= ACTIVITY =
Copy out each line of the material below that holds the string "hyperlink".

= DATA TO USE =
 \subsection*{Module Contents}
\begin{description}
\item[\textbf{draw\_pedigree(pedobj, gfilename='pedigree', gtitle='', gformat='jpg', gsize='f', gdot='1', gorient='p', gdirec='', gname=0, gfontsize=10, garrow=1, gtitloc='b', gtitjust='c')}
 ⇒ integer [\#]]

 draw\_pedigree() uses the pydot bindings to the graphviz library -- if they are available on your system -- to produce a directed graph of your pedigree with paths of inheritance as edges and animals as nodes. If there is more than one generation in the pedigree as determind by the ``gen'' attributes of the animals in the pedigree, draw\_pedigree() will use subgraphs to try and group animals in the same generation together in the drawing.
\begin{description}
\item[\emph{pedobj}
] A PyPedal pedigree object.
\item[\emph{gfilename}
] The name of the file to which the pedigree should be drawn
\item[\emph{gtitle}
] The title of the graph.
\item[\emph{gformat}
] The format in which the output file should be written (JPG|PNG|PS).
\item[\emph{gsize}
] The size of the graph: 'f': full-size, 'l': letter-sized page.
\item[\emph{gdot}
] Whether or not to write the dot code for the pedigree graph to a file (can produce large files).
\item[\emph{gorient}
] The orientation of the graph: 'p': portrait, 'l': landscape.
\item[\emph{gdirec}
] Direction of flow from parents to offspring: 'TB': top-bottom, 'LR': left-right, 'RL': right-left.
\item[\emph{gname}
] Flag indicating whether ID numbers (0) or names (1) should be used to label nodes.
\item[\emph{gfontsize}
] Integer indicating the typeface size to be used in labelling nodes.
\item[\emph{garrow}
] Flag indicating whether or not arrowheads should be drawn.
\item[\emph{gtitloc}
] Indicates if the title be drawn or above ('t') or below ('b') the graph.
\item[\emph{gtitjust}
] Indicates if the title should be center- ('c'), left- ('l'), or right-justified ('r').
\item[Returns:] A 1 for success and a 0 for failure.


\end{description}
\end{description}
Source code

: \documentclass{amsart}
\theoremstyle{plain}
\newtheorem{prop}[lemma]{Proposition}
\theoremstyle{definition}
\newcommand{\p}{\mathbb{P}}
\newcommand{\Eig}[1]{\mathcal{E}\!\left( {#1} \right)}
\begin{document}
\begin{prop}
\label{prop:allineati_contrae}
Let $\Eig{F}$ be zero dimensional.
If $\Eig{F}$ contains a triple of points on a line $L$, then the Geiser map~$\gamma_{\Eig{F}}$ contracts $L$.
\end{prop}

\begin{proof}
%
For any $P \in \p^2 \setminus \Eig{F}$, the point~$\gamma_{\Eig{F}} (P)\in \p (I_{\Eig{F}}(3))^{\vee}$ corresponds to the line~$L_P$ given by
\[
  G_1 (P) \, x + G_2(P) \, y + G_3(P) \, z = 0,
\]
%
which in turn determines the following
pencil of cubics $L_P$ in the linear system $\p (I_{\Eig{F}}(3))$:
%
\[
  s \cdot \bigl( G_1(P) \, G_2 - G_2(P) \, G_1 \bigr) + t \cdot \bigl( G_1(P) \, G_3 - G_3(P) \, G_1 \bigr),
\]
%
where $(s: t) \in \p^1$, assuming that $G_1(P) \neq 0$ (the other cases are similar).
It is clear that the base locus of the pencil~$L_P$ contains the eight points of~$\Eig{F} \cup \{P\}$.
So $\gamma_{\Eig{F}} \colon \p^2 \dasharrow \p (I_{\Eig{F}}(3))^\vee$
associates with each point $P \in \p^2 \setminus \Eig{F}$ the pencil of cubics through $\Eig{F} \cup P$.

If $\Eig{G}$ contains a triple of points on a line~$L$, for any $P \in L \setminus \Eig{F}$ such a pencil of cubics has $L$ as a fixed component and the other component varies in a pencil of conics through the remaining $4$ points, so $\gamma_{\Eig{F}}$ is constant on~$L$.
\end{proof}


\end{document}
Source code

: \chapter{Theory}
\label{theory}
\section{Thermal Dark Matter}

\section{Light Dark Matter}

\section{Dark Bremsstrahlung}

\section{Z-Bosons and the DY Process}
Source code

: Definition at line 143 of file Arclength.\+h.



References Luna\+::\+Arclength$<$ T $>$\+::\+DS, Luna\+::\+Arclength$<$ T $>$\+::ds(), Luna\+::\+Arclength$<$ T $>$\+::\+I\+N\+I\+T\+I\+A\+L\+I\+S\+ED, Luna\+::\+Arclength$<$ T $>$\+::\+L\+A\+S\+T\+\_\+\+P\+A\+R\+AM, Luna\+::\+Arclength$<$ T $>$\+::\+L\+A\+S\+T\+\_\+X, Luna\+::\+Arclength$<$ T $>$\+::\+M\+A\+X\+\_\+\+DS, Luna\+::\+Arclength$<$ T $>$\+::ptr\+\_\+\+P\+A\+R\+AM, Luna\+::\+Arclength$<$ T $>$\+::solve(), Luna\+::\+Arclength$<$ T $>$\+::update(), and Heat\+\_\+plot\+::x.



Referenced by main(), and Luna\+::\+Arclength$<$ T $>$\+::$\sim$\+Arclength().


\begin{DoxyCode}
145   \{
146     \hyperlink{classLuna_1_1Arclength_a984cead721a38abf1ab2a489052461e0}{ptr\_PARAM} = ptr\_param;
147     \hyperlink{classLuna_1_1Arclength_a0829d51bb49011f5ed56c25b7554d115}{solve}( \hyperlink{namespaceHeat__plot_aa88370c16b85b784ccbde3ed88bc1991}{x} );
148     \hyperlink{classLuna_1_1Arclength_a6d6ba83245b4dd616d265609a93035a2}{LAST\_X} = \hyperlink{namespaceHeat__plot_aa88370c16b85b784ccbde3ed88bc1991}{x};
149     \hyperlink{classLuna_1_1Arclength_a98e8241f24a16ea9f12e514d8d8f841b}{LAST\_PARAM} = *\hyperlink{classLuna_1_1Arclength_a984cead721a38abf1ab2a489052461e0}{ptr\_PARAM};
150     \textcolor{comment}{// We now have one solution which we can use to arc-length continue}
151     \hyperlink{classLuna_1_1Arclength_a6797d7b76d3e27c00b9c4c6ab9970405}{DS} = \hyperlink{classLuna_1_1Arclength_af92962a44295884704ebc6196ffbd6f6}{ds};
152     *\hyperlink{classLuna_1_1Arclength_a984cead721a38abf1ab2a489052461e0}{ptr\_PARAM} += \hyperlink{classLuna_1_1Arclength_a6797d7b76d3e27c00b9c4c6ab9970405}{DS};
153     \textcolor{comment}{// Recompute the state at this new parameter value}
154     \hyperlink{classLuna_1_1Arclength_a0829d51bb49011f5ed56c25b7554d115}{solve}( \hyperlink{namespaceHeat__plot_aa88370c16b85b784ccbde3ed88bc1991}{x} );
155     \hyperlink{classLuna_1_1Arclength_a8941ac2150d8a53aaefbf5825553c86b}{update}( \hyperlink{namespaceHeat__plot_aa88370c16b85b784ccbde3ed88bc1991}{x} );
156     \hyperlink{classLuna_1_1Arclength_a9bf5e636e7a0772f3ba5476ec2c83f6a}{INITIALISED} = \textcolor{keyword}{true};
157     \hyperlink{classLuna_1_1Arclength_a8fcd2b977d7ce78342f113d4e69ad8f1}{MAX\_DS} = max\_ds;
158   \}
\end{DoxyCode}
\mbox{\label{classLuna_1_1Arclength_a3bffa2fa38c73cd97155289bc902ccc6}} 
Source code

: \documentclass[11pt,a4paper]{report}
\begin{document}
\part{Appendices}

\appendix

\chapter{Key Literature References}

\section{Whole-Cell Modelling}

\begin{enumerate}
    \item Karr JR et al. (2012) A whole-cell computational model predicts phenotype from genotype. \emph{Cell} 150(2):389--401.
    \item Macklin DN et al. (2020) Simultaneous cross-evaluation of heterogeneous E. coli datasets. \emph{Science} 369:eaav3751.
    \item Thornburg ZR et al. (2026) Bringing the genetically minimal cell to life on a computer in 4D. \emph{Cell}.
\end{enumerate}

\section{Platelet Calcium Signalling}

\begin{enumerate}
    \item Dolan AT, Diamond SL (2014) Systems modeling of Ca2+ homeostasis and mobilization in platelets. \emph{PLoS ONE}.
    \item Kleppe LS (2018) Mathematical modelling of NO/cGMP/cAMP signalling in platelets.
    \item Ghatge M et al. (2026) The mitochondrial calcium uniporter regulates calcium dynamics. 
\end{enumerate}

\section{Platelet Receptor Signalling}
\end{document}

= WRITTEN ANSWER =
146     \hyperlink{classLuna_1_1Arclength_a984cead721a38abf1ab2a489052461e0}{ptr\_PARAM} = ptr\_param;
147     \hyperlink{classLuna_1_1Arclength_a0829d51bb49011f5ed56c25b7554d115}{solve}( \hyperlink{namespaceHeat__plot_aa88370c16b85b784ccbde3ed88bc1991}{x} );
148     \hyperlink{classLuna_1_1Arclength_a6d6ba83245b4dd616d265609a93035a2}{LAST\_X} = \hyperlink{namespaceHeat__plot_aa88370c16b85b784ccbde3ed88bc1991}{x};
149     \hyperlink{classLuna_1_1Arclength_a98e8241f24a16ea9f12e514d8d8f841b}{LAST\_PARAM} = *\hyperlink{classLuna_1_1Arclength_a984cead721a38abf1ab2a489052461e0}{ptr\_PARAM};
151     \hyperlink{classLuna_1_1Arclength_a6797d7b76d3e27c00b9c4c6ab9970405}{DS} = \hyperlink{classLuna_1_1Arclength_af92962a44295884704ebc6196ffbd6f6}{ds};
152     *\hyperlink{classLuna_1_1Arclength_a984cead721a38abf1ab2a489052461e0}{ptr\_PARAM} += \hyperlink{classLuna_1_1Arclength_a6797d7b76d3e27c00b9c4c6ab9970405}{DS};
154     \hyperlink{classLuna_1_1Arclength_a0829d51bb49011f5ed56c25b7554d115}{solve}( \hyperlink{namespaceHeat__plot_aa88370c16b85b784ccbde3ed88bc1991}{x} );
155     \hyperlink{classLuna_1_1Arclength_a8941ac2150d8a53aaefbf5825553c86b}{update}( \hyperlink{namespaceHeat__plot_aa88370c16b85b784ccbde3ed88bc1991}{x} );
156     \hyperlink{classLuna_1_1Arclength_a9bf5e636e7a0772f3ba5476ec2c83f6a}{INITIALISED} = \textcolor{keyword}{true};
157     \hyperlink{classLuna_1_1Arclength_a8fcd2b977d7ce78342f113d4e69ad8f1}{MAX\_DS} = max\_ds;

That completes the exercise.